> **RECORDS FOR THIS EXERCISE**
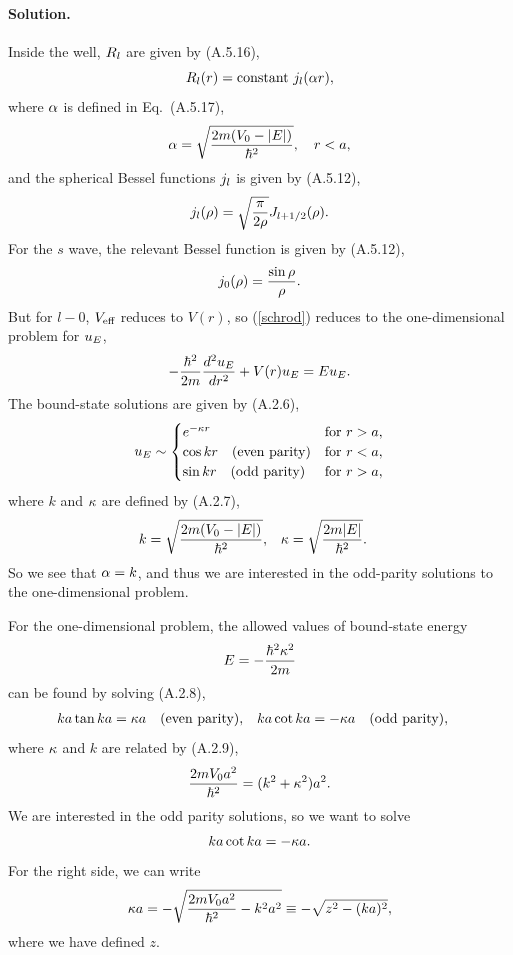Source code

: \documentclass[11pt]{article}
\newcommand{\refeq}[1]{(\ref{#1})}
\newcommand{\beq}{\begin{equation*}}
\newcommand{\eeq}{\end{equation*}}
\newcommand{\beqn}{\begin{equation}}
\newcommand{\eeqn}{\end{equation}}
\newenvironment{solution}
{
	\paragraph{Solution.}
}
{
	\bigskip
}
\begin{document}
\begin{solution}
	Inside the well, $R_l$ are given by (A.5.16),
	\beq
		\Rl(r) = \constant \jl(\alp r),
	\eeq
	where $\alpha$ is defined in Eq.~(A.5.17),
	\beq
		\alp = \sqrt{\frac{2m (\Vo - \abs{E})}{\hbar^2}}, \quad r < a,
	\eeq
	and the spherical Bessel functions $j_l$ is given by (A.5.12),
	\begin{align*}
		j_l(\rho) = \sqrt{\frac{\pi}{2\rho}} J_{l + 1/2}(\rho).
	\end{align*}
	For the $s$ wave, the relevant Bessel function is given by (A.5.12),
	\beq
		\jo(\rho) = \frac{\sin\rho}{\rho}.
	\eeq
	But for $l - 0$, $V_{\text{eff}}$ reduces to $V(r)$, so \refeq{schrod} reduces to the one-dimensional problem for $u_E$,
	\beq
		-\frac{\hbar^2}{2m} \dv[2]{\uE}{r} + V(r) \uE = E \uE.
	\eeq
	The bound-state solutions are given by (A.2.6),
	\beq
		\uE \sim \begin{cases}
			e^{-\kap r} & \text{for } r > a, \\
			\cos kr \quad \text{(even parity)} & \text{for } r < a, \\
			\sin kr \quad \text{(odd parity)} & \text{for } r > a,
		\end{cases}
	\eeq
	where $k$ and $\kappa$ are defined by (A.2.7),
	\begin{align*}
		k &= \sqrt{\frac{2m (V_0 - \abs{E})}{\hbar^2}}, &
		\kappa &= \sqrt{\frac{2m \abs{E}}{\hbar^2}}.
	\end{align*}
	So we see that $\alpha = k$, and thus we are interested in the odd-parity solutions to the one-dimensional problem.
	
	For the one-dimensional problem, the allowed values of bound-state energy
	\beq
		E = -\frac{\hbar^2 \kap^2}{2m}
	\eeq
	can be found by solving (A.2.8),
	\begin{align*}
		k a \tan k a &= \kappa a \quad\text{(even parity)}, &
		k a \cot k a &= -\kappa a \quad\text{(odd parity)},
	\end{align*}
	where $\kappa$ and $k$ are related by (A.2.9),
	\beq
		\frac{2 m \Vo a^2}{\hbar^2} = (k^2 + \kap^2) a^2.
	\eeq
	We are interested in the odd parity solutions, so we want to solve
	\beqn \label{ka}
		k a \cot k a = -\kap a.
	\eeqn
	For the right side, we can write
	\beqn \label{kapa}
		\kap a = -\sqrt{\frac{2 m \Vo a^2}{\hbar^2} - k^2 a^2} \equiv -\sqrt{z^2 - (ka)^2},
	\eeqn
	where we have defined $z$.
	

\end{solution}
\end{document}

> **HOW TO COMPLETE THIS TASK**
Aside from the pictures, repeat the listing exactly.

> **REPLY TO THE EXERCISE**
Source code

: \documentclass[11pt]{article}
\newcommand{\refeq}[1]{(\ref{#1})}
\newcommand{\beq}{\begin{equation*}}
\newcommand{\eeq}{\end{equation*}}
\newcommand{\beqn}{\begin{equation}}
\newcommand{\eeqn}{\end{equation}}
\newenvironment{solution}
{
	\paragraph{Solution.}
}
{
	\bigskip
}
\begin{document}
\begin{solution}
	Inside the well, $R_l$ are given by (A.5.16),
	\beq
		\Rl(r) = \constant \jl(\alp r),
	\eeq
	where $\alpha$ is defined in Eq.~(A.5.17),
	\beq
		\alp = \sqrt{\frac{2m (\Vo - \abs{E})}{\hbar^2}}, \quad r < a,
	\eeq
	and the spherical Bessel functions $j_l$ is given by (A.5.12),
	\begin{align*}
		j_l(\rho) = \sqrt{\frac{\pi}{2\rho}} J_{l + 1/2}(\rho).
	\end{align*}
	For the $s$ wave, the relevant Bessel function is given by (A.5.12),
	\beq
		\jo(\rho) = \frac{\sin\rho}{\rho}.
	\eeq
	But for $l - 0$, $V_{\text{eff}}$ reduces to $V(r)$, so \refeq{schrod} reduces to the one-dimensional problem for $u_E$,
	\beq
		-\frac{\hbar^2}{2m} \dv[2]{\uE}{r} + V(r) \uE = E \uE.
	\eeq
	The bound-state solutions are given by (A.2.6),
	\beq
		\uE \sim \begin{cases}
			e^{-\kap r} & \text{for } r > a, \\
			\cos kr \quad \text{(even parity)} & \text{for } r < a, \\
			\sin kr \quad \text{(odd parity)} & \text{for } r > a,
		\end{cases}
	\eeq
	where $k$ and $\kappa$ are defined by (A.2.7),
	\begin{align*}
		k &= \sqrt{\frac{2m (V_0 - \abs{E})}{\hbar^2}}, &
		\kappa &= \sqrt{\frac{2m \abs{E}}{\hbar^2}}.
	\end{align*}
	So we see that $\alpha = k$, and thus we are interested in the odd-parity solutions to the one-dimensional problem.
	
	For the one-dimensional problem, the allowed values of bound-state energy
	\beq
		E = -\frac{\hbar^2 \kap^2}{2m}
	\eeq
	can be found by solving (A.2.8),
	\begin{align*}
		k a \tan k a &= \kappa a \quad\text{(even parity)}, &
		k a \cot k a &= -\kappa a \quad\text{(odd parity)},
	\end{align*}
	where $\kappa$ and $k$ are related by (A.2.9),
	\beq
		\frac{2 m \Vo a^2}{\hbar^2} = (k^2 + \kap^2) a^2.
	\eeq
	We are interested in the odd parity solutions, so we want to solve
	\beqn \label{ka}
		k a \cot k a = -\kap a.
	\eeqn
	For the right side, we can write
	\beqn \label{kapa}
		\kap a = -\sqrt{\frac{2 m \Vo a^2}{\hbar^2} - k^2 a^2} \equiv -\sqrt{z^2 - (ka)^2},
	\eeqn
	where we have defined $z$.
	

\end{solution}
\end{document}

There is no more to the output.